Source texts of formatted documents
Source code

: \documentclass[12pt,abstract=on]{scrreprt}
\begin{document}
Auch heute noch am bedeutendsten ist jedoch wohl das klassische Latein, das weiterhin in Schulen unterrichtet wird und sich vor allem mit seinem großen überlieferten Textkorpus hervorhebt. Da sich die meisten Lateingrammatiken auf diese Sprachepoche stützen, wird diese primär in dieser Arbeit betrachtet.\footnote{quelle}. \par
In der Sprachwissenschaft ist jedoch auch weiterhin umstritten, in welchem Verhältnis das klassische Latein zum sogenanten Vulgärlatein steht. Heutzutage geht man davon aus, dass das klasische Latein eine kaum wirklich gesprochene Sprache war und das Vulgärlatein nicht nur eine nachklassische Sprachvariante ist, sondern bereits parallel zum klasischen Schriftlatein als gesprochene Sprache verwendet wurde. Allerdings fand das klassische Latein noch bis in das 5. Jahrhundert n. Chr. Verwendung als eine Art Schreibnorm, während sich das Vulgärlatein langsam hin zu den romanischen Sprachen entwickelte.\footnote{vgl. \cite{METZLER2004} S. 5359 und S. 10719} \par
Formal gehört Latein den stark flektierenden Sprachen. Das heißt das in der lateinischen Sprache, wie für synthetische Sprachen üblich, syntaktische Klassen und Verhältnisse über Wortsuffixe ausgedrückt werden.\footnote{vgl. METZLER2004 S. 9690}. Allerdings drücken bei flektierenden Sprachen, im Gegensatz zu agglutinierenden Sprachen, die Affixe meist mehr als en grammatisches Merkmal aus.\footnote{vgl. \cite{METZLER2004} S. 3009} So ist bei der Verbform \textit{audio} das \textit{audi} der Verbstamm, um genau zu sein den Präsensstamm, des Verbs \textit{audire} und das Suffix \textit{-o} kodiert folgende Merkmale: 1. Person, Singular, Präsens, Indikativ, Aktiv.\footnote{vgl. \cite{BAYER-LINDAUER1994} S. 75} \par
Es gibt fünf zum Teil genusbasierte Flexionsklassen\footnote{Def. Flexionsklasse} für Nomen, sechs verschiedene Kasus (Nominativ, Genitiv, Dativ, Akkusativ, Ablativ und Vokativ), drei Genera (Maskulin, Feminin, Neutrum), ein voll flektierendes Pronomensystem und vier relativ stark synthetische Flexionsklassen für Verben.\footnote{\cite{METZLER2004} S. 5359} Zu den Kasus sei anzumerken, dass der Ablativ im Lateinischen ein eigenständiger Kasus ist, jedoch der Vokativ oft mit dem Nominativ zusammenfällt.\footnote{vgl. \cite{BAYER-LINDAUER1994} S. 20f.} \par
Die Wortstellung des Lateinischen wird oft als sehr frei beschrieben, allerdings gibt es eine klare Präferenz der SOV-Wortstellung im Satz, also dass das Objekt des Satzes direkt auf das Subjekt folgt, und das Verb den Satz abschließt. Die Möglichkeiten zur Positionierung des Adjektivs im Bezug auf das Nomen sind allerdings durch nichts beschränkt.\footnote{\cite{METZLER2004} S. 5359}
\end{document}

| Problem |
Nothing but the lines with "Nomen" should be returned, copied from the entries above.

| Your response |
Es gibt fünf zum Teil genusbasierte Flexionsklassen\footnote{Def. Flexionsklasse} für Nomen, sechs verschiedene Kasus (Nominativ, Genitiv, Dativ, Akkusativ, Ablativ und Vokativ), drei Genera (Maskulin, Feminin, Neutrum), ein voll flektierendes Pronomensystem und vier relativ stark synthetische Flexionsklassen für Verben.\footnote{\cite{METZLER2004} S. 5359} Zu den Kasus sei anzumerken, dass der Ablativ im Lateinischen ein eigenständiger Kasus ist, jedoch der Vokativ oft mit dem Nominativ zusammenfällt.\footnote{vgl. \cite{BAYER-LINDAUER1994} S. 20f.} \par
Die Wortstellung des Lateinischen wird oft als sehr frei beschrieben, allerdings gibt es eine klare Präferenz der SOV-Wortstellung im Satz, also dass das Objekt des Satzes direkt auf das Subjekt folgt, und das Verb den Satz abschließt. Die Möglichkeiten zur Positionierung des Adjektivs im Bezug auf das Nomen sind allerdings durch nichts beschränkt.\footnote{\cite{METZLER2004} S. 5359}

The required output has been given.